Please read the records below and return each line holding the string "Source".
** TASK DATA follows **
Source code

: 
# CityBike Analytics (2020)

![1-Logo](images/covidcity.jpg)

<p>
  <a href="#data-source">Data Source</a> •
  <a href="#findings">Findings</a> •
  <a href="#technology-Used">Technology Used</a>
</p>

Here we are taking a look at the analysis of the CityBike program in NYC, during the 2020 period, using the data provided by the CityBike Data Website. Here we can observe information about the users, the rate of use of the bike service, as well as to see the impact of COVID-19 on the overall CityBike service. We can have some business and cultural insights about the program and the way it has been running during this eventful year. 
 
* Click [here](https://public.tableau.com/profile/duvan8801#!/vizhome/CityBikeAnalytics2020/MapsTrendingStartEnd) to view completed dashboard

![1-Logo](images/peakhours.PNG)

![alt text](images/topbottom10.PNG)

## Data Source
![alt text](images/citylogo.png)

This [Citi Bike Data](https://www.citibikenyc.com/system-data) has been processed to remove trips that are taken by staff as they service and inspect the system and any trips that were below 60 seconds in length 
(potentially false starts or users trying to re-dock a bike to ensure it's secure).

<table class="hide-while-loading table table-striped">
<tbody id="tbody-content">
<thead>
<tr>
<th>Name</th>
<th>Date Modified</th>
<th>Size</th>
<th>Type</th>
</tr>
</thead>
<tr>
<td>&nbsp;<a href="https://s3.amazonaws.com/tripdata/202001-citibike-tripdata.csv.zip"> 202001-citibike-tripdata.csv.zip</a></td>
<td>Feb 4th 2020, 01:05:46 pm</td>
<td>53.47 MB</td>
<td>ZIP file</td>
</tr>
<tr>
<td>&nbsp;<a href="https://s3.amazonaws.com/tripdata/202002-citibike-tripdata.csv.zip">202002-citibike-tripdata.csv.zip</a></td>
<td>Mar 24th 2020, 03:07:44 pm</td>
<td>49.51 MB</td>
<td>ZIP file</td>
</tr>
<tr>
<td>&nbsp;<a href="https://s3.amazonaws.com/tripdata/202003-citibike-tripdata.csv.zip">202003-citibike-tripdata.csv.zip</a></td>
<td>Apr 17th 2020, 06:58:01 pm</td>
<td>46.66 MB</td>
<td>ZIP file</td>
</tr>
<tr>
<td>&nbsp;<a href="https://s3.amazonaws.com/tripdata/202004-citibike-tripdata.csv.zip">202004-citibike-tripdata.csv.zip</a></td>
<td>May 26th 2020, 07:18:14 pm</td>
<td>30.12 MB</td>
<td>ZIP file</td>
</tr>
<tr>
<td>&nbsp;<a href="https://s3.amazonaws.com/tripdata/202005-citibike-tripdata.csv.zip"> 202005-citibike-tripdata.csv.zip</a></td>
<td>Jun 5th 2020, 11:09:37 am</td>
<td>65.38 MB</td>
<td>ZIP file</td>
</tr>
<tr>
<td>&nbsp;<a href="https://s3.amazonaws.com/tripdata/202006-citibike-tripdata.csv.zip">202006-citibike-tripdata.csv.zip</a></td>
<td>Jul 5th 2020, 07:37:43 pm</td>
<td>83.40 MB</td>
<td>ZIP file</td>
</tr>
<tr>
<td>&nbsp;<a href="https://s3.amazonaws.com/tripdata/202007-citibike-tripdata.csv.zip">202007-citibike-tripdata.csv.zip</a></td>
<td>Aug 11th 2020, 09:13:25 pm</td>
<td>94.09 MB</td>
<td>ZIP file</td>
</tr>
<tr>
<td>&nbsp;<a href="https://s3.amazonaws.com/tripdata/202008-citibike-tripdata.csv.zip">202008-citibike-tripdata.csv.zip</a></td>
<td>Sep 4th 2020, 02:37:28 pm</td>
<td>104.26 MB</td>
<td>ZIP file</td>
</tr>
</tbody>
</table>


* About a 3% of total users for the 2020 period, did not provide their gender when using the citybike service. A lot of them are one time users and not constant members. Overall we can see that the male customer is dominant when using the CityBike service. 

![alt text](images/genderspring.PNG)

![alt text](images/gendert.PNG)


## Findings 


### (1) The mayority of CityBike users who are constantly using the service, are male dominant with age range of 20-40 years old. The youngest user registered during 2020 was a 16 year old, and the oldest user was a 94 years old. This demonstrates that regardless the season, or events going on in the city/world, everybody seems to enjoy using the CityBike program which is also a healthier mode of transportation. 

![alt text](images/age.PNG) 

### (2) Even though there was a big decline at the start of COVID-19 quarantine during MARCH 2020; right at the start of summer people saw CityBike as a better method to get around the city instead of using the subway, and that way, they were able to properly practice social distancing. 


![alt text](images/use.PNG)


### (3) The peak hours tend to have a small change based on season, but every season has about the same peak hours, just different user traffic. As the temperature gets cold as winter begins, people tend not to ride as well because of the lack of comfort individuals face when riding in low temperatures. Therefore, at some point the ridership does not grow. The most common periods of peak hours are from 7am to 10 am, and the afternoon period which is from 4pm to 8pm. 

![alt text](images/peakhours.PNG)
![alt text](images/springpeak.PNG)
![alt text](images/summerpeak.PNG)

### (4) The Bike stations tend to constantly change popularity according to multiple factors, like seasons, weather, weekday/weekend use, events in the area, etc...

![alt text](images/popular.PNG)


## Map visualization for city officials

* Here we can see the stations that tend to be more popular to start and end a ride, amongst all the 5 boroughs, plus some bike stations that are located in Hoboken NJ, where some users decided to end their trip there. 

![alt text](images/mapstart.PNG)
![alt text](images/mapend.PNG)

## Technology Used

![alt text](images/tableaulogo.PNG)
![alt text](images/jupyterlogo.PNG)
** End of TASK DATA **
_ANSWER TO THIS PROBLEM:_
Source code
  <a href="#data-source">Data Source</a> •
## Data Source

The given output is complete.